For decades, Columbia Memorial Health (CMH) has provided vital, locally based healthcare services for patients across Columbia, Greene, and Dutchess counties. For hospitals and healthcare groups that serve mostly rural populations, maintaining a strong physical presence and a team of top-notch providers is no easy feat. In the last decade, financial and staffing pressures have resulted in the acquisitions or closures of many independent hospitals across the country.
With the start of CMH's strategic affiliation with Albany Medical Center in 2016, the healthcare group took a vital step toward preserving and enhancing the strength of its locally based care.
Over the last six years, as additional local hospitals and community health centers throughout the region joined Albany Medical Center as affiliates, the network developed into a single integrated system called the Albany Med Health System. In addition to Albany Medical Center and Columbia Memorial Health, the System also includes Albany Medical College, Glens Falls Hospital, Saratoga Hospital, and the Albany Med Health System Visiting Nurses, a home healthcare agency.
Today, the System offers patients convenient access to the widest range of medical and surgical services in northeast New York. The strength and scope of the System ranges from primary to urgent, hospital, surgical, postsurgical, and home care. Patients benefit from the enhanced collaboration between their community healthcare teams and Albany Medical Center's advanced services, which extend additional network resources and provide a higher level of care to those who need it. More than 100 areas of specialty care are offered within the Albany Med Health System, many of which are usually unavailable in rural communities.
"CMH is proud of the progress made in building our system," says Jay P. Cahalan, president and CEO of Columbia Memorial Health. "Connecting our services and clinicians means better care coordination for our patients." On January 1, 2023, CMH's chief operating officer Dorothy M. Urschel, DNP will succeed Cahalan after his retirement as the organization's president and CEO.
With the System's latest evolution, patients will notice that the names of their local hospital or health centers will begin to be shown alongside the Albany Med Health System name and new logo.
"We are one team, 16,000 professionals strong, standing ready to care for the three million people of our region," says Albany Med Health System President and CEO Dennis P. McKenna, MD. "When patients see the Albany Med Health System brand, they can rest assured they have a direct connection to the most advanced quality services and the largest team of health care experts from the Mid-Hudson Valley to the North Country."

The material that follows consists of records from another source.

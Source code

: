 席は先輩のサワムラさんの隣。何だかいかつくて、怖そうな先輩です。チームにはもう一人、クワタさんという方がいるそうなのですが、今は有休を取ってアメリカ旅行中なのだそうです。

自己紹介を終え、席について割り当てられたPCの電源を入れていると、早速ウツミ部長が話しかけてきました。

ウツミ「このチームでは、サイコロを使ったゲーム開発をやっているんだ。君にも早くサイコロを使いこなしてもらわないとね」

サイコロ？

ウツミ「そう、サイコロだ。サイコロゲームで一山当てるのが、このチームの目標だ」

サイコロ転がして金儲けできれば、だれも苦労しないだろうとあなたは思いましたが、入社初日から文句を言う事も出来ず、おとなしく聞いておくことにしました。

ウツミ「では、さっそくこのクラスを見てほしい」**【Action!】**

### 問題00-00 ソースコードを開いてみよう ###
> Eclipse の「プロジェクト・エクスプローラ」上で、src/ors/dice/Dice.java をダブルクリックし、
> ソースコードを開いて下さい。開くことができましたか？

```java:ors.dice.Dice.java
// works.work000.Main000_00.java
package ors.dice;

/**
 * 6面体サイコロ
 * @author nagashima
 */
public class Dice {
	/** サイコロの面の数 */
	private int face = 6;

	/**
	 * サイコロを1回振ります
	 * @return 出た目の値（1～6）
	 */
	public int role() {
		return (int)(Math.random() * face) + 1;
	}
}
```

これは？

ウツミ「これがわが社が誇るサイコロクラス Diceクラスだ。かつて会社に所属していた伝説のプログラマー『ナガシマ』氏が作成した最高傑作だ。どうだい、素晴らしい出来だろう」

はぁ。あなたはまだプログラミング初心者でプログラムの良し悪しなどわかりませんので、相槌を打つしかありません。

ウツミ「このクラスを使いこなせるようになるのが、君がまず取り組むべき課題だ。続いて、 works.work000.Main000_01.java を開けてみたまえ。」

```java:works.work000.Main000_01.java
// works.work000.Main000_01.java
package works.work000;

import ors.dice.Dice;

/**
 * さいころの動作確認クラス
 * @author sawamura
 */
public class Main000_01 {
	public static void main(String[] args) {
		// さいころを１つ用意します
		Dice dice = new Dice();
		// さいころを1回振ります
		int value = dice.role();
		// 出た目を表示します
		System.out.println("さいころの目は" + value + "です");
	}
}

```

Going forward, System providers will also have access to a unified electronic medical record called Epic. When it is implemented in 2024, a patient's entire health story—with accuracy and data security as leading priorities—will be retrievable by any System clinician, helping to ensure a seamless experience at every visit and expand access to higher levels of care.
"A common, integrated electronic medical record platform will play a key role in fulfilling the promise of the Albany Med Health System: increased collaboration, more timely diagnoses, and enhanced, coordinated care," says Saratoga Hospital President and CEO Jill Johnson VanKuren. "Once the platform is in place, every patient at every system location will benefit." The use of the single electronic medical record will also lead to a unified online patient portal, expected to go live in 2024.
The formation of the Albany Med Health System makes it the largest and only locally governed health care system and the region's largest private employer. "With leadership in our own hometowns, all decisions are made here, not elsewhere," says Dr. McKenna. "Our patients have guided our growth, and through continued integration, we will remain the team you trust now and for many years to come.